Trotz der abstrakten Gestaltung kann man erkennen, dass die drei Gestalten in Beziehung zueinander stehen. Die beiden äußeren neigen sich zur Mitte, der kleineren Gestalt zu. Die wiederum mag sich – je nach Betrachtungsweise – der linken entgegenstrecken oder der rechten entgegenneigen.

Bewusst ist die Figurengruppe nicht in ein geschlossenes Haus gesetzt worden, das die Szene der Familie eingrenzen und abschließen würde. Diese Heilige Familie steht unter einem Dach, das vom Kreuz getragen wird. Dabei mag man an den Stall von Betlehem denken oder an das Haus in Nazareth. Es ist aber nicht nur ein Haus, das hier im Ansatz dargestellt wird, das Kreuz ist zu erkennen. Denn unter dem Kreuz bildet Jesus seine neue Familie, wenn er Maria und Johannes, die unter seinem Kreuz stehen, aufeinander verweist: „Frau, siehe dein Sohn.“ – Und zu dem Jünger: „Siehe, deine Mutter.“ Nach rechts wird die Bildmarke durch den Schriftzug „Pfarrei Heilige Familie“ begrenzt. Der Name wurde durch den Erzbischof von Hamburg gewählt und dem Gemeinsamen Ausschuss im Winter präsentiert. Dazugekommen ist anstelle des Pfarreisitzes Güstrow die weiter gefasste Bezeichnung „Katholische Kirche mitten in Mecklenburg“. So wird die geografische Lage des Pfarreigebietes, aber auch ihre Weite deutlich.

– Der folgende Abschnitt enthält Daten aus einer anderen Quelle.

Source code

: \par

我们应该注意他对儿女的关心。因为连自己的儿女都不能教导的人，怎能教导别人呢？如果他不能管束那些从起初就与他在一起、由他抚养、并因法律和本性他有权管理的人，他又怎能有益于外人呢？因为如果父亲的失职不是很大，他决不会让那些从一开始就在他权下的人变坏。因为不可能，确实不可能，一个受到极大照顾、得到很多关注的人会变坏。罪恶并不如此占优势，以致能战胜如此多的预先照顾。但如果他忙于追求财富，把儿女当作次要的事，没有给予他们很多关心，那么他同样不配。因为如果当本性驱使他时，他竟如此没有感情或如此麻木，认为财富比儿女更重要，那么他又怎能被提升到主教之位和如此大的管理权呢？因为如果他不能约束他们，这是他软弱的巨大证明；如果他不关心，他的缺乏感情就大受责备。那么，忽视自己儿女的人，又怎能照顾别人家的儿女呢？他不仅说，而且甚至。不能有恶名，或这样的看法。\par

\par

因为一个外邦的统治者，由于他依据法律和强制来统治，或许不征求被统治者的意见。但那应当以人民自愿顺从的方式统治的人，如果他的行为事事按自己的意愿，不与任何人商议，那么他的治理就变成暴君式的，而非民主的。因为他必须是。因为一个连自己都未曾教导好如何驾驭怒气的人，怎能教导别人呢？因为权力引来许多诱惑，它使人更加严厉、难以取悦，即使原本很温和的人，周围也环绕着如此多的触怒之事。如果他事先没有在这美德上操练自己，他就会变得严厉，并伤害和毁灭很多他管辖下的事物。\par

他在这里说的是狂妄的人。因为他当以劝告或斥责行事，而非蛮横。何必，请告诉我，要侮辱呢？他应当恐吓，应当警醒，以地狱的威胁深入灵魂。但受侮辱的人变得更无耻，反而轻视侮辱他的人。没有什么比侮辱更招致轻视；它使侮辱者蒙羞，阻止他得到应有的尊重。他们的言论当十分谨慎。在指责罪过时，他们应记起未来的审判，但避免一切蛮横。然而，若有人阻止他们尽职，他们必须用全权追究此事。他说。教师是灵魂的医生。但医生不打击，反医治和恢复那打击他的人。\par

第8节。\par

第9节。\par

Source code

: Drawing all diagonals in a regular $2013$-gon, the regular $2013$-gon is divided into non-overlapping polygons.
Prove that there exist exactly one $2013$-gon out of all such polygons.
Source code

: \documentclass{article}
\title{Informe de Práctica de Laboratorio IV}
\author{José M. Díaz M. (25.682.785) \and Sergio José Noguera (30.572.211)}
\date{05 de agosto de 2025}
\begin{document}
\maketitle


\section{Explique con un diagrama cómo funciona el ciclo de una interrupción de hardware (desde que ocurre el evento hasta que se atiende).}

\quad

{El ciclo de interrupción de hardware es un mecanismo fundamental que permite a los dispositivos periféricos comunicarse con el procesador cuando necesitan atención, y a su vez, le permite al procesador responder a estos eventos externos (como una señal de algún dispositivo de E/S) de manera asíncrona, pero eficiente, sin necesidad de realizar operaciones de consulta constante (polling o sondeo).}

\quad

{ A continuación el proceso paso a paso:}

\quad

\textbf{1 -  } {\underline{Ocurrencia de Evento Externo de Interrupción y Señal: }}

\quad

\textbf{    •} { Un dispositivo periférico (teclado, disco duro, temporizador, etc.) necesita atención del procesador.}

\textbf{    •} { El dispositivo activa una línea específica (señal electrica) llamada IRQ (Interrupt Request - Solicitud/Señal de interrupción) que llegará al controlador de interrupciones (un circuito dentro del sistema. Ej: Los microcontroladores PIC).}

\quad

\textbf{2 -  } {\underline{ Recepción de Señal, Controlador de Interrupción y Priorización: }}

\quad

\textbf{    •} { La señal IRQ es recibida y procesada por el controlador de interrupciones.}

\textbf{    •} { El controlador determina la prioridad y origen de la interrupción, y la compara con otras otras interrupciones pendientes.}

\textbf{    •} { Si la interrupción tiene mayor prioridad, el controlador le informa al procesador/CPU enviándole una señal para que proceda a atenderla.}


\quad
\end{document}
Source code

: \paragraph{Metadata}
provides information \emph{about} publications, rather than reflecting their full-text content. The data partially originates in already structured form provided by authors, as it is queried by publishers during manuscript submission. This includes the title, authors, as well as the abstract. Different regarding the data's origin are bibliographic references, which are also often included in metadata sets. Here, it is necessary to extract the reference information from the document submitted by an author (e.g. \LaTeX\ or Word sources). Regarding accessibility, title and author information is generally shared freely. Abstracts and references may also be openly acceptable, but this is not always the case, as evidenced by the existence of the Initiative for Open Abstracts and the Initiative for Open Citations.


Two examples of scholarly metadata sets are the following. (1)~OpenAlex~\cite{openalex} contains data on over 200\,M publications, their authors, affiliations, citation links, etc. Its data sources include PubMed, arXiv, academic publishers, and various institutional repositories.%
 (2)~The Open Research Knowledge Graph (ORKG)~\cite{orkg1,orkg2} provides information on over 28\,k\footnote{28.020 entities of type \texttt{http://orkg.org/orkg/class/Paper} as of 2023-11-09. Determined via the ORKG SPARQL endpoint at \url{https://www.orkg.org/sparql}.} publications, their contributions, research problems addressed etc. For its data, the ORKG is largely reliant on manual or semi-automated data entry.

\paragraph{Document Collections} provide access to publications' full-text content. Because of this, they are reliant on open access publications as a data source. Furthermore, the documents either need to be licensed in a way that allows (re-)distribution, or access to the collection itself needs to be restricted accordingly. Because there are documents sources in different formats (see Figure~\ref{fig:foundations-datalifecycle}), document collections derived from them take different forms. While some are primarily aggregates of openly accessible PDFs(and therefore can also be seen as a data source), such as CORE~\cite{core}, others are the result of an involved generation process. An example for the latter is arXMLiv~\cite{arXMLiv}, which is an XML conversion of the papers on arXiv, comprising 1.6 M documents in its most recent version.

Es wäre schön, wenn das Logo unserer neuen Pfarrei dazu beiträgt, dass wir uns an den verschiedenen Orten und in den Gemeinden als Teil einer Kirchengemeinde verstehen, die mehr sein soll als nur eine vergrößerte Verwaltungseinheit. Denn unser Logo erzählt nicht nur etwas von der Heiligen Familie aus Nazareth, sondern auch etwas von der Familie Gottes, die sich nun unter diesem Namen und unter dem Kreuz Jesu mitten in Mecklenburg zusammenfindet.